**EXERCISE OBJECTIVE:** Pull out all lines from the listing below in which the word "human" appears.

** SOURCE RECORDS follows **

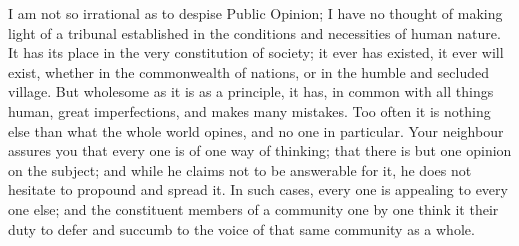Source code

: I am not so irrational as to despise Public Opinion; I have no
thought of making light of a tribunal established in the conditions
and necessities of human nature. It has its place in the very
constitution of society; it ever has existed, it ever will exist,
whether in the commonwealth of nations, or in the humble and secluded
village. But wholesome as it is as a principle, it has, in common with
all things human, great imperfections, and makes many mistakes. Too
often it is nothing else than what the whole world opines, and no one
in particular. Your neighbour assures you that every one is of one way
of thinking; that there is but one opinion on the subject; and while
he claims not to be answerable for it, he does not hesitate to
propound and spread it. In such cases, every one is appealing to every
one else; and the constituent members of a community one by one think
it their duty to defer and succumb to the voice of that same community
as a whole.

** End of SOURCE RECORDS **

**ANSWER AREA:**
and necessities of human nature. It has its place in the very
all things human, great imperfections, and makes many mistakes. Too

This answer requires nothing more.